Ruminations on "Connections" (long)

Dominic Greco in Richboro, PA

One of my favorite shows on PBS was the mini series called “Connections”. The premise of the show was to demonstrate the author’s theory on the connections between historical events, sociological changes, and inventions. One small example; the search for a synthetic means to get the color “Prussian Blue” leads to the discovery of carbonated water, and then to the discovery of chemical fertilizers. This show made quite an impression on me, and every once in a while I start to apply the “Connection Theory” (as I call it) to my life.

During a particularly long drive home, I started to think of the connections we have as woodworkers. Mostly the “cross over breakthroughs” that are sparked by applying knowledge gained from some other discipline.

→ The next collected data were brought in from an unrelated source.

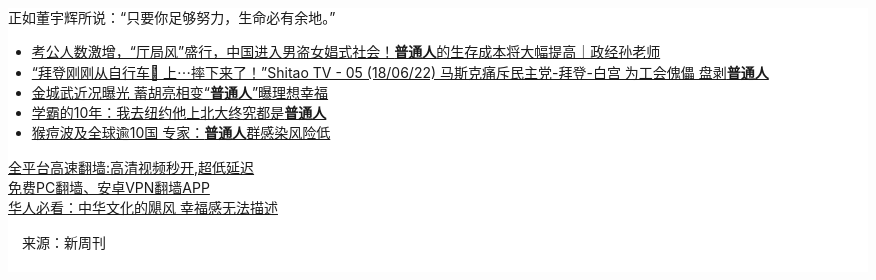 <p>正如董宇辉所说：“只要你足够努力，生命必有余地。”</p> <div id="taboola-mid-1"></div>  <ul class='op-related-articles' title='相关阅读'> <li><a href='https://www.bannedbook.org/bnews/bannedvideo/20220619/1747627.html' target='_blank'>考公人数激增，“厅局风”盛行，中国进入男盗女娼式社会！<b>普通人</b>的生存成本将大幅提高｜政经孙老师</a></li> <li><a href='https://www.bannedbook.org/bnews/bannedvideo/20220619/1747397.html' target='_blank'>“拜登刚刚从自行车🚴 上⋯摔下来了！”Shitao TV - 05 (18/06/22) 马斯克痛斥民主党-拜登-白宫 为工会傀儡 盘剥<b>普通人</b></a></li> <li><a href='https://www.bannedbook.org/bnews/yule/20220614/1745374.html' target='_blank'>金城武近况曝光 蓄胡亮相变“<b>普通人</b>”曝理想幸福</a></li> <li><a href='https://www.bannedbook.org/bnews/comments/20220602/1740634.html' target='_blank'>学霸的10年：我去纽约他上北大终究都是<b>普通人</b></a></li> <li><a href='https://www.bannedbook.org/bnews/worldnews/20220524/1736905.html' target='_blank'>猴痘波及全球逾10国 专家：<b>普通人</b>群感染风险低</a></li> </ul> <p class="texttj"> <a href="https://github.com/bannedbook/fanqiang/wiki/V2ray%E6%9C%BA%E5%9C%BA" target="_blank">全平台高速翻墙:高清视频秒开,超低延迟</a><br/> <a href="https://github.com/bannedbook/fanqiang/wiki/%E7%A6%81%E9%97%BB%E7%BD%91%E5%AE%89%E5%8D%93%E7%BF%BB%E5%A2%99%E6%96%B0%E9%97%BBAPP" target="_blank">免费PC翻墙、安卓VPN翻墙APP</a><br/> <a href="https://www.bannedbook.org/bnews/comments/20220220/1694796.html" target="_blank">华人必看：中华文化的飓风 幸福感无法描述</a> </p><p class="src-info">　来源：新周刊 </p><a name='sharetosocial'></a>  <div style="margin-bottom:5px;padding-bottom:5px;clear:both"> <div id="archive-pix-1" class="banner-ads">  <div id="27602x728x90x621x_ADSLOT1" clicktrack="%%CLICK_URL_ESC%%"></div>   </div> <div id="archive-pix-2" class="banner-ads">  <div id="27556x300x250x621x_ADSLOT1" clicktrack="%%CLICK_URL_ESC%%" style="margin:0 auto;text-align:center"></div>   </div> </div>  <div id="archive-pix-1" class="banner-ads">  <div id="27603x728x90x621x_ADSLOT1" clicktrack="%%CLICK_URL_ESC%%"></div>   </div> </div> 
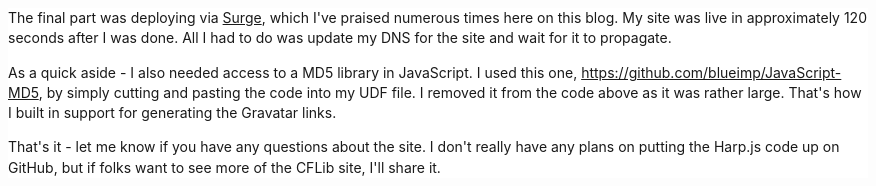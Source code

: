 The final part was deploying via <a href="https://surge.sh/">Surge</a>, which I've praised numerous times here on this blog. My site was live in approximately 120 seconds after I was done. All I had to do was update my DNS for the site and wait for it to propagate. 

As a quick aside - I also needed access to a MD5 library in JavaScript. I used this one, <a href="https://github.com/blueimp/JavaScript-MD5">https://github.com/blueimp/JavaScript-MD5</a>, by simply cutting and pasting the code into my UDF file. I removed it from the code above as it was rather large. That's how I built in support for generating the Gravatar links.

That's it - let me know if you have any questions about the site. I don't really have any plans on putting the Harp.js code up on GitHub, but if folks want to see more of the CFLib site, I'll share it.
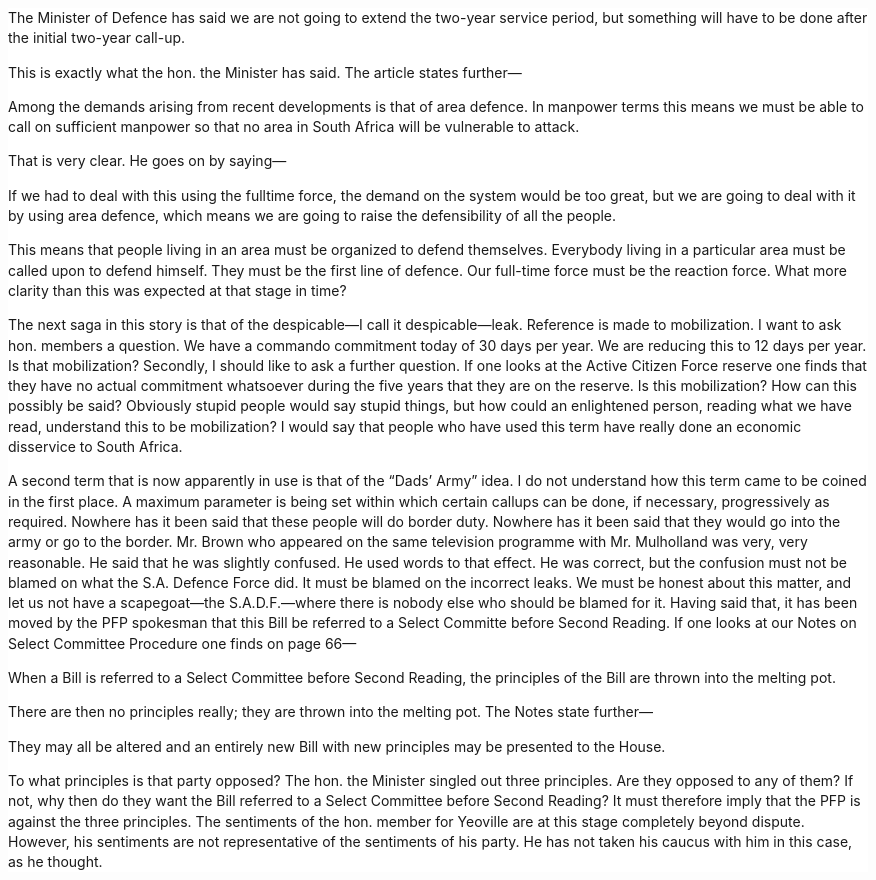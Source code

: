 <block name="quote">The Minister of Defence has said we are not going to extend the two-year service period, but something will have to be done after the initial two-year call-up.</block>

<p>This is exactly what the hon. the Minister has said. The article states further&#x2014;</p>

<block name="quote">Among the demands arising from recent developments is that of area defence. In manpower terms this means we must be able to call on sufficient manpower so that no area in South Africa will be vulnerable to attack.</block>

<p>That is very clear. He goes on by saying&#x2014;</p>

<block name="quote">If we had to deal with this using the fulltime force, the demand on the system would be too great, but we are going to deal with it by using area defence, which means we are going to raise the defensibility of all the people.</block>

<p><span class="col_4167-4168" refersTo="page_0418"/>This means that people living in an area must be organized to defend themselves. Everybody living in a particular area must be called upon to defend himself. They must be the first line of defence. Our full-time force must be the reaction force. What more clarity than this was expected at that stage in time?</p>

<p>The next saga in this story is that of the despicable&#x2014;I call it despicable&#x2014;leak. Reference is made to mobilization. I want to ask hon. members a question. We have a commando commitment today of 30 days per year. We are reducing this to 12 days per year. Is that mobilization? Secondly, I should like to ask a further question. If one looks at the Active Citizen Force reserve one finds that they have no actual commitment whatsoever during the five years that they are on the reserve. Is this mobilization? How can this possibly be said? Obviously stupid people would say stupid things, but how could an enlightened person, reading what we have read, understand this to be mobilization? I would say that people who have used this term have really done an economic disservice to South Africa.</p>

<p>A second term that is now apparently in use is that of the &#x201C;Dads&#x2019; Army&#x201D; idea. I do not understand how this term came to be coined in the first place. A maximum parameter is being set within which certain callups can be done, if necessary, progressively as required. Nowhere has it been said that these people will do border duty. Nowhere has it been said that they would go into the army or go to the border. Mr. Brown who appeared on the same television programme with Mr. Mulholland was very, very reasonable. He said that he was slightly confused. He used words to that effect. He was correct, but the confusion must not be blamed on what the S.A. Defence Force did. It must be blamed on the incorrect leaks. We must be honest about this matter, and let us not have a scapegoat&#x2014;the S.A.D.F.&#x2014;where there is nobody else who should be blamed for it. Having said that, it has been moved by the PFP spokesman that this Bill be referred to a Select Committe before Second Reading. If one looks at our Notes on Select Committee Procedure one finds on page 66&#x2014;</p>

<block name="quote">When a Bill is referred to a Select Committee before Second Reading, the principles of the Bill are thrown into the melting pot.</block>

<p>There are then no principles really; they are thrown into the melting pot. The Notes state further&#x2014;</p>

<block name="quote">They may all be altered and an entirely new Bill with new principles may be presented to the House.</block>

<p>To what principles is that party opposed? The hon. the Minister singled out three principles. Are they opposed to any of them? If not, why then do they want the Bill referred to a Select Committee before Second Reading? It must therefore imply that the PFP is against the three principles. The sentiments of the hon. member for Yeoville are at this stage completely beyond dispute. However, his sentiments are not representative of the sentiments of his party. He has not taken his caucus with him in this case, as he thought.</p>
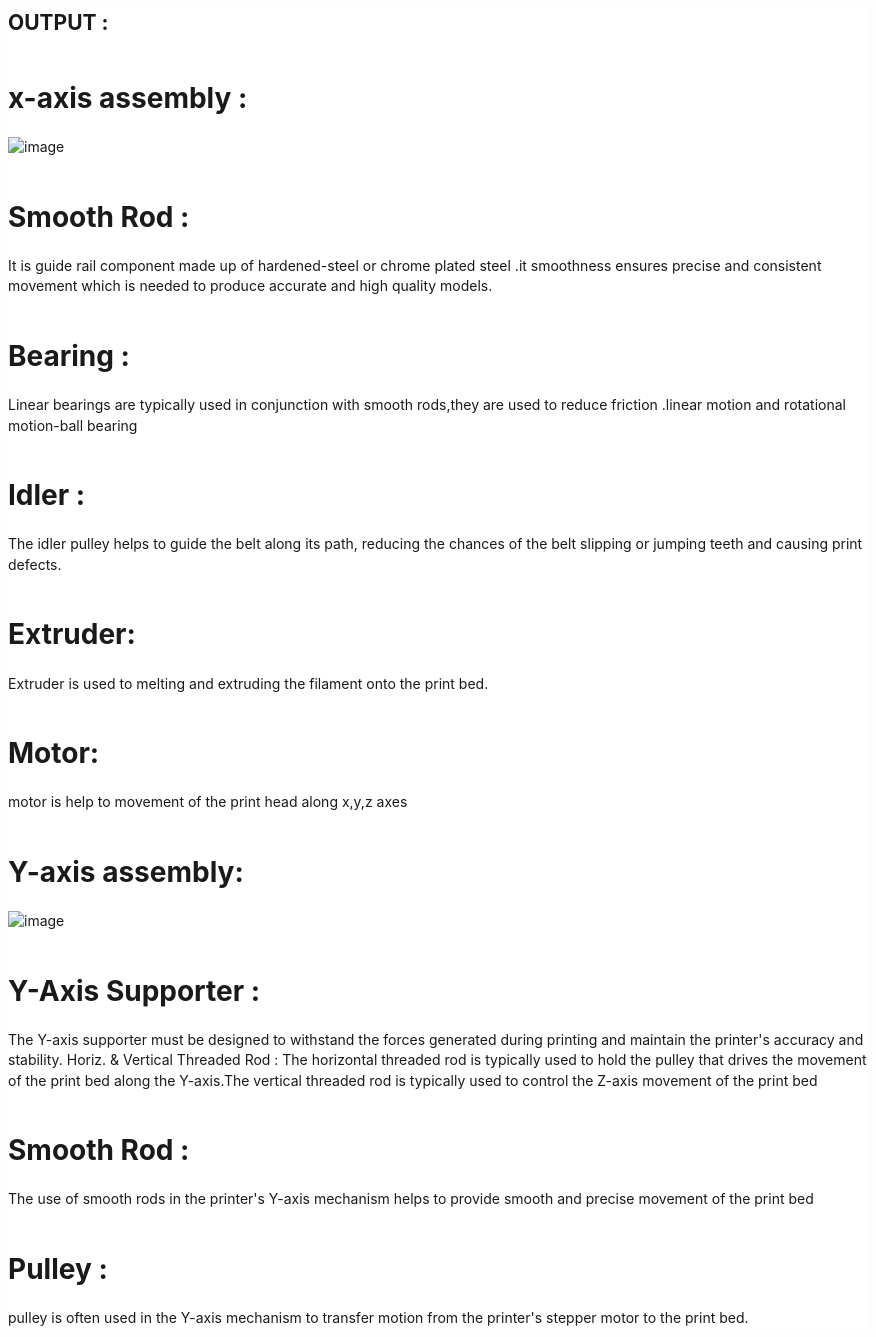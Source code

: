 ## OUTPUT :
# x-axis assembly :
![image](https://github.com/saniyaganesamoorthy/Ex.-No.-3---SIMULATION-OF-CARTESIAN-3D-PRINTER-MACHINE/assets/145742583/b3d049bc-46be-48dc-be8a-433f3f14b66d)
# Smooth Rod :
It is guide rail component made up of hardened-steel or chrome plated steel .it smoothness ensures precise and consistent movement which is needed to produce accurate and high quality models.

# Bearing :
Linear bearings are typically used in conjunction with smooth rods,they are used to reduce friction .linear motion and rotational motion-ball bearing

# Idler :
The idler pulley helps to guide the belt along its path, reducing the chances of the belt slipping or jumping teeth and causing print defects.

# Extruder:
Extruder is used to melting and extruding the filament onto the print bed.

# Motor:
motor is help to movement of the print head along x,y,z axes

# Y-axis assembly:
![image](https://github.com/saniyaganesamoorthy/Ex.-No.-3---SIMULATION-OF-CARTESIAN-3D-PRINTER-MACHINE/assets/145742583/098137cf-1938-49a9-98ba-e2fb81132ce8)
# Y-Axis Supporter :
The Y-axis supporter must be designed to withstand the forces generated during printing and maintain the printer's accuracy and stability. Horiz. & Vertical Threaded Rod : The horizontal threaded rod is typically used to hold the pulley that drives the movement of the print bed along the Y-axis.The vertical threaded rod is typically used to control the Z-axis movement of the print bed

# Smooth Rod :
The use of smooth rods in the printer's Y-axis mechanism helps to provide smooth and precise movement of the print bed

# Pulley :
pulley is often used in the Y-axis mechanism to transfer motion from the printer's stepper motor to the print bed.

Allow me to provide an example.

When I first became interested in turning, all I knew were bowls. I saw pictures posted on the Internet and wanted to make something like that. So I took a class (with Bill Grumbine) and worked on the form. Eventually was able to “successfully” turn a bowl. (The term “successfully” means it didn’t blow up on me).

After turning several dozen bowls, I decided I wanted to try something different. So I chose to turn boxes. Having only turned bowls, my spindle turning, and hollowing skills were amateurish at best. After producing what could only loosely be referred to as a “Turned Box” (saying they put the “UG” in ugly is being kind), I decided I needed to concentrate on building up my skill set. Little by little I became more comfortable with the tools used in this discipline. I didn’t become an expert, but I felt much more comfortable using them.

After that, I decided I wanted to make some more bowls and needed a way to enhance the rim of a rather bowl. Wally Dickerman suggested I glue on a rim of segmented pieces. I ended up making a sled to accurately cut the segments. Through this, I got exposed to segmented turning and eventually made some bowls totally comprised of segments.

Then it was peppermills, and potpourri bowls. The peppermills required some spindle work, and drilling (which also lead me to the construction of my steady rest). I used what I learned from hollowing boxes on the potpourri bowls.

Some time later I became interested in pens. But working on small spindles like this takes a delicate hand. Being a brave (and somewhat adventurous) soul, I decided to work on my skew skills. After several million catches, I became more comfortable with using a skew. This skill helped when it came time to turn small spindles for the boxes I was making several months ago.

For the sake of brevity (you call this “brief” Dominic?), I’ve neglected to mention the other areas I’ve stumbled into. But hopefully, you get the general idea. From each experience, whether I knew it or not, I learned something.

See where this is going?

The hypothesis I present is that by narrowing our focus when we are novices (and maybe even further along the line), we possibly eliminate an area that might contribute to our overall growth.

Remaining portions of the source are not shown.